Does anyone else think the following – one an honest-to-goodness advertising campaign (from Fallon no less) and one a piss-take of the world without computers – look suprisingly similar?
(And yes, that is Rolf Harris).
The entire cracked photoshop contest is a lot of fun, imagining what the world would be like if the internet disappeared tomorrow. Particularly good is the theatre audience watching a cat doing something cute (a la YouTube) and the real life Rick-rolling.
The Wispa campaign basically says: people like sharing this crap on the internet, now let’s take some pap and shove it on a billboard sign. There’s something interesting in the idea from the point of view of creating salient advertising – each poster will be unusual and might make the passerby wonder what on earth it is about? But – of course – it will also be meaningless to most people.
Salience is important, but… erm… what the hell has it got to do with chocolate bars.
The site explains:
“We’ve decided to give our advertising space to you guys as a thank you for all the love you’ve shown to Wispa.”
“We have bought thousands of billboards all over the UK and Ireland so that you can share your special messages with the world. Yes, that’s right, you let us know your special message and if it gets selected we will post it on a real billboard in the location of your choice.
“So if your mum lives in Birmingham you could post her a special message, say a poem, and we’ll try to give you a site as near to her as possible.”
(It’s for a dog!)
All of them are up on the site. There’s also the ‘gold panel’ of ‘normal’ (there needs to be about five sets of inverted commas around this freak show) people like Cara Stripp. Does anyone older than Cluster (see above), really think that these profiles aren’t made up?
As you have probably guessed I love Wispa, and was really keen for Cadbury to bring it back. So a few years ago I got involved with the bring back Wispa facebook group, and even though it is now back, I still spend lots of time on the site chatting to other Wispa fans and getting involved wherever I can.
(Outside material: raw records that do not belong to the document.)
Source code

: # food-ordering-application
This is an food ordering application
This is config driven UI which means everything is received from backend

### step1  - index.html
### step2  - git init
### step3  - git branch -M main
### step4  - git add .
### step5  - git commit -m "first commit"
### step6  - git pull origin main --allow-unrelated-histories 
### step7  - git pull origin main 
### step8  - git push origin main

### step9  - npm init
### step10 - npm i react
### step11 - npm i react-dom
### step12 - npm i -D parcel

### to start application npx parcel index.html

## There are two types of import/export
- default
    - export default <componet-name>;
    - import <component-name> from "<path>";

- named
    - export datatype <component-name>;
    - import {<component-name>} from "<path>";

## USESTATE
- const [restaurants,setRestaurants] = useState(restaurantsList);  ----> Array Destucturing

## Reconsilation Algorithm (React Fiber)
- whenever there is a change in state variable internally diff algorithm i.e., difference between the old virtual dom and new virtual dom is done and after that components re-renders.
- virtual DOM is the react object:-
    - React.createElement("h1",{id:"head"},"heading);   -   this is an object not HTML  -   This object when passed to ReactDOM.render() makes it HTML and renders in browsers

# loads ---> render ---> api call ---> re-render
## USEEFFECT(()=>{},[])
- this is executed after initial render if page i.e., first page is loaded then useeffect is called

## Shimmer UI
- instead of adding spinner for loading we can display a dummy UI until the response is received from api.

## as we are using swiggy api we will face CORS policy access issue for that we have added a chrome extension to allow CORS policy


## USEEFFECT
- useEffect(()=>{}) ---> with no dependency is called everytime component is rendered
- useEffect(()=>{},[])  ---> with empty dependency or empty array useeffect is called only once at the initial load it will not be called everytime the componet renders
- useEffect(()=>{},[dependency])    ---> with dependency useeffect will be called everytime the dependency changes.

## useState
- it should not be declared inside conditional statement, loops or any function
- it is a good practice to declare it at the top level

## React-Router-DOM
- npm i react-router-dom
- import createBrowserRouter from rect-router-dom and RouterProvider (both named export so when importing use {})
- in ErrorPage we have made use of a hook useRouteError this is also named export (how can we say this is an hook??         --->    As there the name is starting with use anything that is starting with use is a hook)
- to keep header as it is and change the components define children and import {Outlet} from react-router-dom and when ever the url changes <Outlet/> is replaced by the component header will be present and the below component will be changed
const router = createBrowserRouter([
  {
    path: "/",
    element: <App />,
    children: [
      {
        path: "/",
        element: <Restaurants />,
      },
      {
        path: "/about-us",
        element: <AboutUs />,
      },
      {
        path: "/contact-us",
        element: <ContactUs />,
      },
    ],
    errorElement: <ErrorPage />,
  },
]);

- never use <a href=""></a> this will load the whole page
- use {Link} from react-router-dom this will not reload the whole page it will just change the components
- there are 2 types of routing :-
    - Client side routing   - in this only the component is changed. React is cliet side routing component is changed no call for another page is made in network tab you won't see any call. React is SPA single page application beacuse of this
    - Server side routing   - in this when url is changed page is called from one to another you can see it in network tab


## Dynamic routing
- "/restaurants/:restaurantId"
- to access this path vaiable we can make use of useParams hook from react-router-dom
I love Wispa because it’s something that I grew up with and it holds good memories for me. Everyone remembers their favourite sweet as a kid and for me it’s never changed. I like the special texture and just the fact that it tastes so gooooood!
My love of Wispa has become infamous and I often receive Wispas as parts of presents from friends and family. I even have Wispa earrings and a necklace which were specially made for me!
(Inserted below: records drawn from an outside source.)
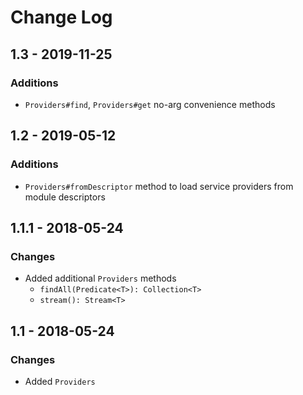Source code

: # Change Log

## 1.3 - 2019-11-25
### Additions
* `Providers#find`, `Providers#get` no-arg convenience methods

## 1.2 - 2019-05-12
### Additions
* `Providers#fromDescriptor` method to load service providers from module descriptors

## 1.1.1 - 2018-05-24
### Changes
* Added additional `Providers` methods
	* `findAll(Predicate<T>): Collection<T>`
	* `stream(): Stream<T>`

## 1.1 - 2018-05-24
### Changes
* Added `Providers`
The thought process seems to go along these lines: People are really motivated by social media. People follow recommendations from real people. So if we make up some ‘real people’ and have them recommend us, and then get a sort of weird implied (but not really obvious) recommendation in return for some free poster sites, then everyone will love us.
We’ve said it before but we’ll say it again. The term ‘social media’ is a bit misleading for the advertising types. It is media, but not in the sense of ‘media buying’. You can’t purchase a chunk of it.
It’s certainly a truthful observation that there is a phenomonen around social media that people like it and respond to it, but it does not imply that it can be used for commercial messages. Good commercial messages can be amplified by social media. But that will happen if they’re good, interesting etc; not because they appear to be social in nature. Fallon must know this… it’s the point of the Gorilla.
I find this whole stage of advertising evolution really embarrassing to watch. It’s like a Wispa sponsored X-Factor at Sunderland townhall: “People love X-Factor, let’s get us one of those…. obviously on a smaller scale though, cause we’ve only got a 100k budget”.